PROBLEM DETAILS
Go through the lines below one by one and count those holding the string "Proje". Give the count alone.

[Stored data]
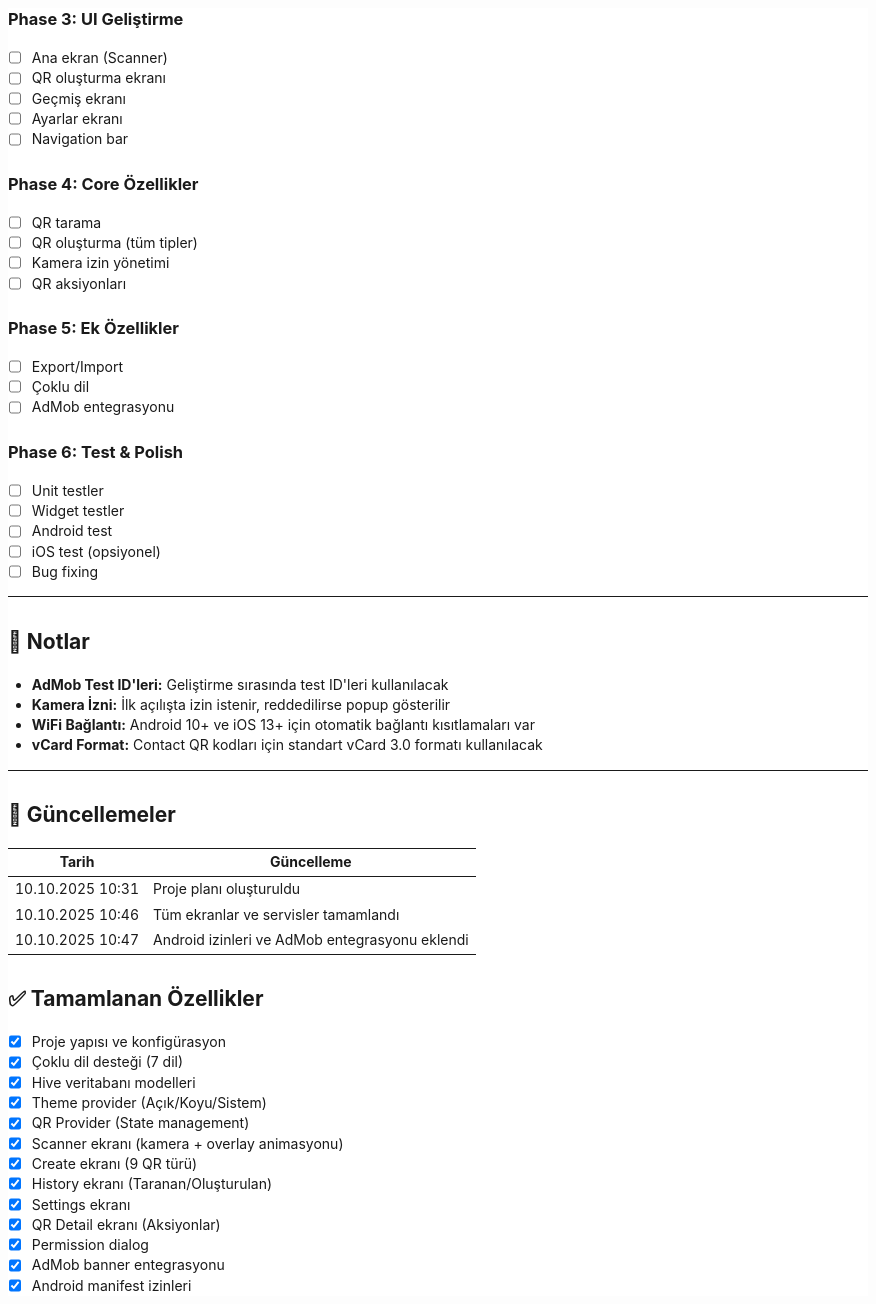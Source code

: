 ### Phase 3: UI Geliştirme
- [ ] Ana ekran (Scanner)
- [ ] QR oluşturma ekranı
- [ ] Geçmiş ekranı
- [ ] Ayarlar ekranı
- [ ] Navigation bar

### Phase 4: Core Özellikler
- [ ] QR tarama
- [ ] QR oluşturma (tüm tipler)
- [ ] Kamera izin yönetimi
- [ ] QR aksiyonları

### Phase 5: Ek Özellikler
- [ ] Export/Import
- [ ] Çoklu dil
- [ ] AdMob entegrasyonu

### Phase 6: Test & Polish
- [ ] Unit testler
- [ ] Widget testler
- [ ] Android test
- [ ] iOS test (opsiyonel)
- [ ] Bug fixing

---

## 📝 Notlar

- **AdMob Test ID'leri:** Geliştirme sırasında test ID'leri kullanılacak
- **Kamera İzni:** İlk açılışta izin istenir, reddedilirse popup gösterilir
- **WiFi Bağlantı:** Android 10+ ve iOS 13+ için otomatik bağlantı kısıtlamaları var
- **vCard Format:** Contact QR kodları için standart vCard 3.0 formatı kullanılacak

---

## 🔄 Güncellemeler

| Tarih | Güncelleme |
|-------|------------|
| 10.10.2025 10:31 | Proje planı oluşturuldu |
| 10.10.2025 10:46 | Tüm ekranlar ve servisler tamamlandı |
| 10.10.2025 10:47 | Android izinleri ve AdMob entegrasyonu eklendi |

## ✅ Tamamlanan Özellikler

- [x] Proje yapısı ve konfigürasyon
- [x] Çoklu dil desteği (7 dil)
- [x] Hive veritabanı modelleri
- [x] Theme provider (Açık/Koyu/Sistem)
- [x] QR Provider (State management)
- [x] Scanner ekranı (kamera + overlay animasyonu)
- [x] Create ekranı (9 QR türü)
- [x] History ekranı (Taranan/Oluşturulan)
- [x] Settings ekranı
- [x] QR Detail ekranı (Aksiyonlar)
- [x] Permission dialog
- [x] AdMob banner entegrasyonu
- [x] Android manifest izinleri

RESULT OF THIS TASK
2